En medio de la discusión pública generada por la posible reforma electoral y la reacción social en defensa del INE, la Suprema Corte de Justicia de la Nación resolvió la acción de inconstitucionalidad que partidos de oposición y diversos legisladores interpusieron en contra del decreto interpretativo aprobado por el Congreso en pleno desarrollo del ejercicio de revocación del mandato, virtud del cual modificaron el concepto legal de propaganda gubernamental para dejar a los funcionarios de la 4T en libertad de promover la ratificación del presidente e incidir en las contiendas electorales de seis entidades federativas.

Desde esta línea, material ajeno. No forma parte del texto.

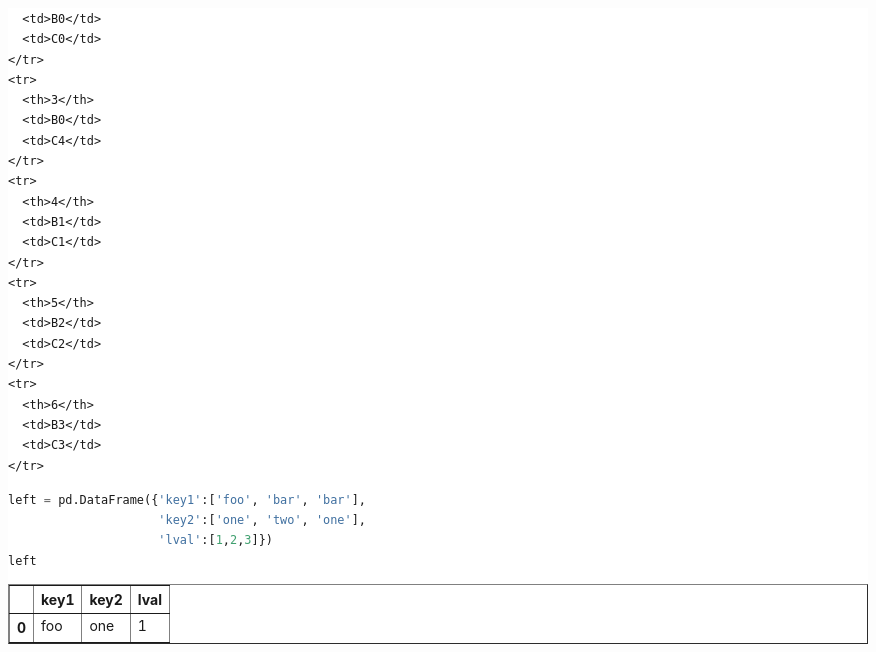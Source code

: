       <td>B0</td>
      <td>C0</td>
    </tr>
    <tr>
      <th>3</th>
      <td>B0</td>
      <td>C4</td>
    </tr>
    <tr>
      <th>4</th>
      <td>B1</td>
      <td>C1</td>
    </tr>
    <tr>
      <th>5</th>
      <td>B2</td>
      <td>C2</td>
    </tr>
    <tr>
      <th>6</th>
      <td>B3</td>
      <td>C3</td>
    </tr>
  </tbody>
</table>
</div>



```python
left = pd.DataFrame({'key1':['foo', 'bar', 'bar'],
                     'key2':['one', 'two', 'one'],
                     'lval':[1,2,3]})
left
```

<div>
<style scoped>
    .dataframe tbody tr th:only-of-type {
        vertical-align: middle;
    }

    .dataframe tbody tr th {
        vertical-align: top;
    }

    .dataframe thead th {
        text-align: right;
    }
</style>
<table border="1" class="dataframe">
  <thead>
    <tr style="text-align: right;">
      <th></th>
      <th>key1</th>
      <th>key2</th>
      <th>lval</th>
    </tr>
  </thead>
  <tbody>
    <tr>
      <th>0</th>
      <td>foo</td>
      <td>one</td>
      <td>1</td>
    </tr>
    <tr>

Publicado el 17 de marzo de este año en el Diario Oficial de la Federación, el decreto interpretó que: “No constituyen propaganda gubernamental las expresiones de las personas servidoras públicas, las cuales se encuentran sujetas a los límites establecidos en las leyes aplicables…Tampoco constituye propaganda gubernamental la información de interés público, conforme al artículo 3, fracción XII, de la Ley General de Transparencia y Acceso a la Información Pública, que debe ser difundida bajo cualquier formato por las personas servidoras públicas”.

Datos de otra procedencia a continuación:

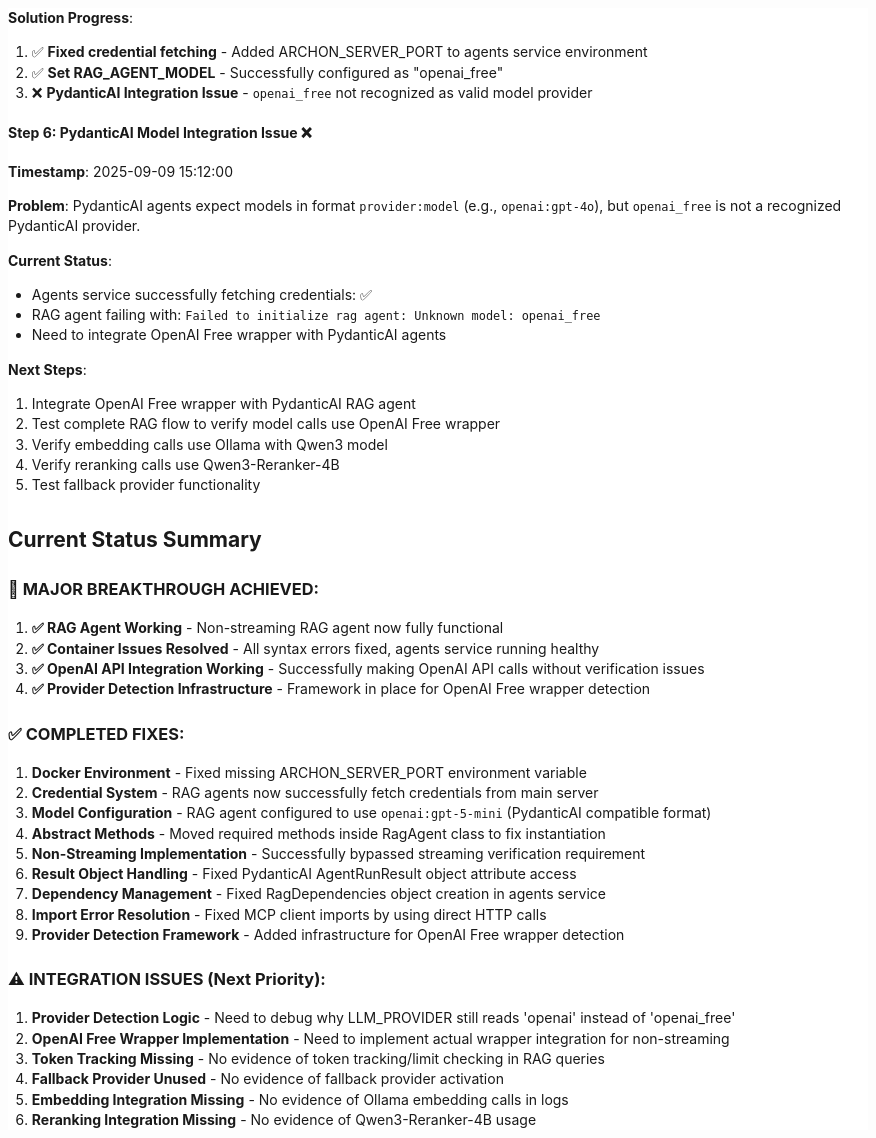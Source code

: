**Solution Progress**:
1. ✅ **Fixed credential fetching** - Added ARCHON_SERVER_PORT to agents service environment
2. ✅ **Set RAG_AGENT_MODEL** - Successfully configured as "openai_free" 
3. ❌ **PydanticAI Integration Issue** - `openai_free` not recognized as valid model provider

#### Step 6: PydanticAI Model Integration Issue ❌
**Timestamp**: 2025-09-09 15:12:00

**Problem**: PydanticAI agents expect models in format `provider:model` (e.g., `openai:gpt-4o`), but `openai_free` is not a recognized PydanticAI provider.

**Current Status**: 
- Agents service successfully fetching credentials: ✅
- RAG agent failing with: `Failed to initialize rag agent: Unknown model: openai_free`
- Need to integrate OpenAI Free wrapper with PydanticAI agents

**Next Steps**:
1. Integrate OpenAI Free wrapper with PydanticAI RAG agent 
2. Test complete RAG flow to verify model calls use OpenAI Free wrapper
3. Verify embedding calls use Ollama with Qwen3 model
4. Verify reranking calls use Qwen3-Reranker-4B
5. Test fallback provider functionality

## Current Status Summary

### 🎉 **MAJOR BREAKTHROUGH ACHIEVED**:
1. **✅ RAG Agent Working** - Non-streaming RAG agent now fully functional
2. **✅ Container Issues Resolved** - All syntax errors fixed, agents service running healthy
3. **✅ OpenAI API Integration Working** - Successfully making OpenAI API calls without verification issues
4. **✅ Provider Detection Infrastructure** - Framework in place for OpenAI Free wrapper detection

### ✅ **COMPLETED FIXES**:
1. **Docker Environment** - Fixed missing ARCHON_SERVER_PORT environment variable
2. **Credential System** - RAG agents now successfully fetch credentials from main server
3. **Model Configuration** - RAG agent configured to use `openai:gpt-5-mini` (PydanticAI compatible format)
4. **Abstract Methods** - Moved required methods inside RagAgent class to fix instantiation
5. **Non-Streaming Implementation** - Successfully bypassed streaming verification requirement
6. **Result Object Handling** - Fixed PydanticAI AgentRunResult object attribute access
7. **Dependency Management** - Fixed RagDependencies object creation in agents service
8. **Import Error Resolution** - Fixed MCP client imports by using direct HTTP calls
9. **Provider Detection Framework** - Added infrastructure for OpenAI Free wrapper detection

### ⚠️ **INTEGRATION ISSUES** (Next Priority):
1. **Provider Detection Logic** - Need to debug why LLM_PROVIDER still reads 'openai' instead of 'openai_free'
2. **OpenAI Free Wrapper Implementation** - Need to implement actual wrapper integration for non-streaming
3. **Token Tracking Missing** - No evidence of token tracking/limit checking in RAG queries  
4. **Fallback Provider Unused** - No evidence of fallback provider activation
5. **Embedding Integration Missing** - No evidence of Ollama embedding calls in logs
6. **Reranking Integration Missing** - No evidence of Qwen3-Reranker-4B usage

Fue una reacción del oficialismo que violó normas constitucionales y legales que regulan procesos electorales y mecanismos de democracia directa y que sirvió de pretexto para dar luz verde al ejército morenista que abiertamente hizo campaña, pese a determinaciones de INE y Tribunal que señalaron constantemente las infracciones e incluso abrieron un libro de registro para anotar a las personas funcionarias públicas que incumplen la obligación de sujetarse a prohibiciones que les impiden intervenir en estos periodos y menos usar recursos públicos para ello.
La Corte hizo valer la prohibición expresa contenida en el artículo 105, fracción II, penúltimo párrafo, de la Carta Magna, que a la letra señala: “Las leyes electorales federal y locales deberán promulgarse y publicarse por lo menos noventa días antes de que inicie el proceso electoral en que vayan a aplicarse, y durante el mismo no podrá haber modificaciones legales fundamentales”.
El decreto interpretativo vulneró esta norma fundamental que fue incorporada a la Constitución para garantizar certeza en las reglas del juego, para que todos los actores, autoridades y ciudadanía las conozcan anticipadamente, prevean su observancia y se sujeten a ellas durante las contiendas, por eso la Corte la invalidó y enfatizó una regla de oro, que busca que ningún contendiente puede obtener ventajas indebidas lastimando los principios de equidad y certeza.
El oficialismo logró efectos indebidos de una modificación que violó la Constitución y las leyes, que fue rechazada por las autoridades electorales y ahora invalidada por la SCJN. Siendo una sentencia adecuada para resarcir violaciones al Estado de derecho, de cualquier manera, Morena y sus servidores públicos se beneficiaron de un decreto usado para atacar al INE y lastimar su imagen pública, para sacar ventaja en las contiendas locales de 2022 y para mantener en las calles y en páginas de redes sociales a sus servidores públicos en actividades de proselitismo.
Son los comportamientos que lastiman a nuestra democracia y en los que ningún actor político debería incurrir, pues su obligación primordial es acatar lo establecido en la Constitución y en las leyes. El oficialismo vulneró la Constitución y la SCJN corrigió.